[Rendered images with source text]
-*-

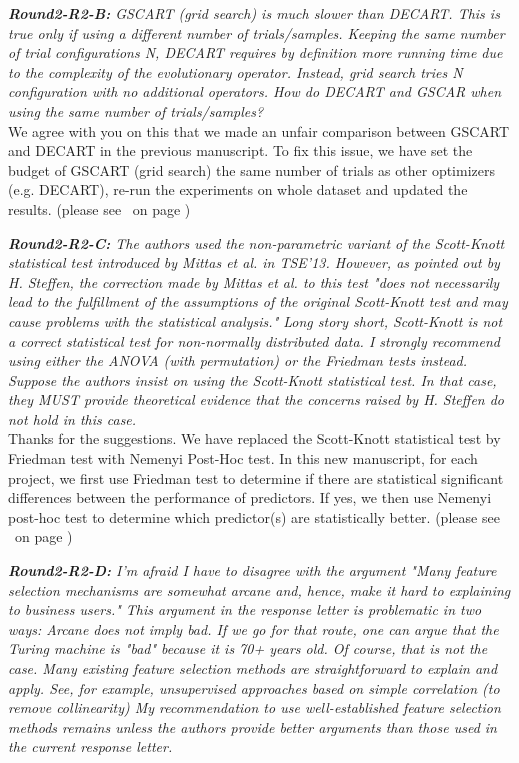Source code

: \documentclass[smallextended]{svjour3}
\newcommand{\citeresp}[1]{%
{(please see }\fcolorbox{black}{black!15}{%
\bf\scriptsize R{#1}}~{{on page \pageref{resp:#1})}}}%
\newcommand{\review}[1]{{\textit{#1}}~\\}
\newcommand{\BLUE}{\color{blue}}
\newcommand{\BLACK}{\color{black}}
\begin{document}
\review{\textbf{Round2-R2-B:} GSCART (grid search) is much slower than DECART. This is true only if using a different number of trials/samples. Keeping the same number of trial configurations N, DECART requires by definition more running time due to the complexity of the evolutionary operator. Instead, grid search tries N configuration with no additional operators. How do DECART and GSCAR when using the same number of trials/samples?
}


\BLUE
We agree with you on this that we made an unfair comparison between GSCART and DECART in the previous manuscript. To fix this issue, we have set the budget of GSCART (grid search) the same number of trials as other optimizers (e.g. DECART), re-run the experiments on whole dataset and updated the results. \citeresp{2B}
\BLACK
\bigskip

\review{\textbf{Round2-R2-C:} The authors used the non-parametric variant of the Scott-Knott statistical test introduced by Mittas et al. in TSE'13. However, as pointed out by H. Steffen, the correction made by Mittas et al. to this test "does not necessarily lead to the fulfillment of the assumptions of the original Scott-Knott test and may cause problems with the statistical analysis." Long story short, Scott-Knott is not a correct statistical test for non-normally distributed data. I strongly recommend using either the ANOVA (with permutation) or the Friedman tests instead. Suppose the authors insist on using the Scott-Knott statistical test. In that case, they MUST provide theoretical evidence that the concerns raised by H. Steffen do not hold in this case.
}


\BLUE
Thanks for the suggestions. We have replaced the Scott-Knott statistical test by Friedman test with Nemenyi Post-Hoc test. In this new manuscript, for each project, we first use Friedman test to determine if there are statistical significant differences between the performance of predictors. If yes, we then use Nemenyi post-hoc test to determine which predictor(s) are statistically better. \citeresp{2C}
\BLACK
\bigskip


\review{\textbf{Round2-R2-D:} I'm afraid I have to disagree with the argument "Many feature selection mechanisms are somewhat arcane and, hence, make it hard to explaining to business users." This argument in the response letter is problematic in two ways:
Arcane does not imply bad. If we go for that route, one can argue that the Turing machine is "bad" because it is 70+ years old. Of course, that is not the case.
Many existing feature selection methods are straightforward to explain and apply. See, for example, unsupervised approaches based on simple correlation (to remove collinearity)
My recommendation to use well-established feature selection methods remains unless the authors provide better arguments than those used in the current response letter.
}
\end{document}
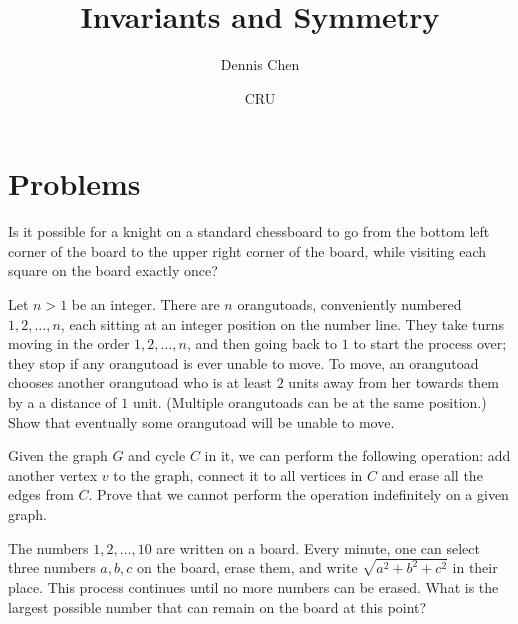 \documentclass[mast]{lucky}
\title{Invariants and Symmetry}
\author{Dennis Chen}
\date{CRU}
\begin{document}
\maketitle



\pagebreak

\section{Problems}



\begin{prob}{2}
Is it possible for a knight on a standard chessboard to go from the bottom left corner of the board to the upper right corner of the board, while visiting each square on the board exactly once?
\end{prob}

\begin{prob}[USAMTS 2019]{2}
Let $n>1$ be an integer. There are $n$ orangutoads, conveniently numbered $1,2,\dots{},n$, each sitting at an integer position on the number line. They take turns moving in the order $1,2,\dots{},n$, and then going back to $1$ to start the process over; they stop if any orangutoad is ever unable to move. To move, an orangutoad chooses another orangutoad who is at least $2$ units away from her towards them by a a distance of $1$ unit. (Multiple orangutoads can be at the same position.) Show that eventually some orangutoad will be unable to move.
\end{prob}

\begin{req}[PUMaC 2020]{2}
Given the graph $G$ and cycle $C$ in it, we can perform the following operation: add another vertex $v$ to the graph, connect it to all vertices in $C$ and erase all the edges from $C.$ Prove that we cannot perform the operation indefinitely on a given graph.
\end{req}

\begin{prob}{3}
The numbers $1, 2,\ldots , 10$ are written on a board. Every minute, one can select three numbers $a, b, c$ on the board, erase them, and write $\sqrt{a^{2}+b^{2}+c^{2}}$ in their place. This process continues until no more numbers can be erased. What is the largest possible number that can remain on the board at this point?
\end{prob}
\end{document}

-*-

**Exercise requirements:** Check each line of the entries for the string "Friedman". Copy the lines that have it.

**Answer to this exercise:**
\review{\textbf{Round2-R2-C:} The authors used the non-parametric variant of the Scott-Knott statistical test introduced by Mittas et al. in TSE'13. However, as pointed out by H. Steffen, the correction made by Mittas et al. to this test "does not necessarily lead to the fulfillment of the assumptions of the original Scott-Knott test and may cause problems with the statistical analysis." Long story short, Scott-Knott is not a correct statistical test for non-normally distributed data. I strongly recommend using either the ANOVA (with permutation) or the Friedman tests instead. Suppose the authors insist on using the Scott-Knott statistical test. In that case, they MUST provide theoretical evidence that the concerns raised by H. Steffen do not hold in this case.
Thanks for the suggestions. We have replaced the Scott-Knott statistical test by Friedman test with Nemenyi Post-Hoc test. In this new manuscript, for each project, we first use Friedman test to determine if there are statistical significant differences between the performance of predictors. If yes, we then use Nemenyi post-hoc test to determine which predictor(s) are statistically better. \citeresp{2C}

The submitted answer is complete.